[Stored records]

•••••

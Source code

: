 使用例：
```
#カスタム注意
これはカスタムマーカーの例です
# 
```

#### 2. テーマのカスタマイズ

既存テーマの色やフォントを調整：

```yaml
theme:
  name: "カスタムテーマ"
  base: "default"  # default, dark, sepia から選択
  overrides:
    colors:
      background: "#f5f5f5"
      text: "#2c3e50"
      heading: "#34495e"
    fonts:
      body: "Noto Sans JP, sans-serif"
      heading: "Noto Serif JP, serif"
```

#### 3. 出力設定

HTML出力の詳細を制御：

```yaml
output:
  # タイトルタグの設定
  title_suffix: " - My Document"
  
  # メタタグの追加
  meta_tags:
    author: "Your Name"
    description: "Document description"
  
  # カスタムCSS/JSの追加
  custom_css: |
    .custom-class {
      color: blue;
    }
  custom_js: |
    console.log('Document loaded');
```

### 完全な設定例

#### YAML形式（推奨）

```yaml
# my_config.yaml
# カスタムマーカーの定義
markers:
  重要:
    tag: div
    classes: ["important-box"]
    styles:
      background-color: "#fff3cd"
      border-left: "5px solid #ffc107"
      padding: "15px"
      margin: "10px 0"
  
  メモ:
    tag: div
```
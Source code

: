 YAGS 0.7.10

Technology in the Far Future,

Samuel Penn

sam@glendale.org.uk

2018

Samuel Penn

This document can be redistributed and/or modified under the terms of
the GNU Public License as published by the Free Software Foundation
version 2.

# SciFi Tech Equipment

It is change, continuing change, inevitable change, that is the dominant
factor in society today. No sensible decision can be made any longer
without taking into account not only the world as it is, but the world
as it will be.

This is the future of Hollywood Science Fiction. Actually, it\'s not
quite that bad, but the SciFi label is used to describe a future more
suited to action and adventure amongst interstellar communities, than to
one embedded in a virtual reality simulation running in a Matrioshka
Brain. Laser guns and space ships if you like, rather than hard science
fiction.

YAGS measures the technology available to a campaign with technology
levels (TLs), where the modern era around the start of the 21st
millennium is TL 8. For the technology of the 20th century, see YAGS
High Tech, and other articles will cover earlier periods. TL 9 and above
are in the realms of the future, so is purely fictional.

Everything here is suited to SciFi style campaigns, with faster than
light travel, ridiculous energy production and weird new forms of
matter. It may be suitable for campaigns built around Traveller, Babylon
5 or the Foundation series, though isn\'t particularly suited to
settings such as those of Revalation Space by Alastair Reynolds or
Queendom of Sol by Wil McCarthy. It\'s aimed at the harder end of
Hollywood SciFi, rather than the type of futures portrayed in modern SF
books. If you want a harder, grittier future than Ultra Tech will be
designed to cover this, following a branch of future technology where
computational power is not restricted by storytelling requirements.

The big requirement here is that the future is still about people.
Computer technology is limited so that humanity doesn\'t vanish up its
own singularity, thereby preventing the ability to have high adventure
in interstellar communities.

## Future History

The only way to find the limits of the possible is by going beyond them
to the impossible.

•••••

Work required → When you output the entries, keep every word exactly as it stands.

Result →
Source code

: 使用例：
```
#カスタム注意
これはカスタムマーカーの例です
# 
```

#### 2. テーマのカスタマイズ

既存テーマの色やフォントを調整：

```yaml
theme:
  name: "カスタムテーマ"
  base: "default"  # default, dark, sepia から選択
  overrides:
    colors:
      background: "#f5f5f5"
      text: "#2c3e50"
      heading: "#34495e"
    fonts:
      body: "Noto Sans JP, sans-serif"
      heading: "Noto Serif JP, serif"
```

#### 3. 出力設定

HTML出力の詳細を制御：

```yaml
output:
  # タイトルタグの設定
  title_suffix: " - My Document"
  
  # メタタグの追加
  meta_tags:
    author: "Your Name"
    description: "Document description"
  
  # カスタムCSS/JSの追加
  custom_css: |
    .custom-class {
      color: blue;
    }
  custom_js: |
    console.log('Document loaded');
```

### 完全な設定例

#### YAML形式（推奨）

```yaml
# my_config.yaml
# カスタムマーカーの定義
markers:
  重要:
    tag: div
    classes: ["important-box"]
    styles:
      background-color: "#fff3cd"
      border-left: "5px solid #ffc107"
      padding: "15px"
      margin: "10px 0"
  
  メモ:
    tag: div
```
Source code

: YAGS 0.7.10

Technology in the Far Future,

Samuel Penn

sam@glendale.org.uk

2018

Samuel Penn

This document can be redistributed and/or modified under the terms of
the GNU Public License as published by the Free Software Foundation
version 2.

# SciFi Tech Equipment

It is change, continuing change, inevitable change, that is the dominant
factor in society today. No sensible decision can be made any longer
without taking into account not only the world as it is, but the world
as it will be.

This is the future of Hollywood Science Fiction. Actually, it\'s not
quite that bad, but the SciFi label is used to describe a future more
suited to action and adventure amongst interstellar communities, than to
one embedded in a virtual reality simulation running in a Matrioshka
Brain. Laser guns and space ships if you like, rather than hard science
fiction.

YAGS measures the technology available to a campaign with technology
levels (TLs), where the modern era around the start of the 21st
millennium is TL 8. For the technology of the 20th century, see YAGS
High Tech, and other articles will cover earlier periods. TL 9 and above
are in the realms of the future, so is purely fictional.

Everything here is suited to SciFi style campaigns, with faster than
light travel, ridiculous energy production and weird new forms of
matter. It may be suitable for campaigns built around Traveller, Babylon
5 or the Foundation series, though isn\'t particularly suited to
settings such as those of Revalation Space by Alastair Reynolds or
Queendom of Sol by Wil McCarthy. It\'s aimed at the harder end of
Hollywood SciFi, rather than the type of futures portrayed in modern SF
books. If you want a harder, grittier future than Ultra Tech will be
designed to cover this, following a branch of future technology where
computational power is not restricted by storytelling requirements.

The big requirement here is that the future is still about people.
Computer technology is limited so that humanity doesn\'t vanish up its
own singularity, thereby preventing the ability to have high adventure
in interstellar communities.

## Future History

The only way to find the limits of the possible is by going beyond them
to the impossible.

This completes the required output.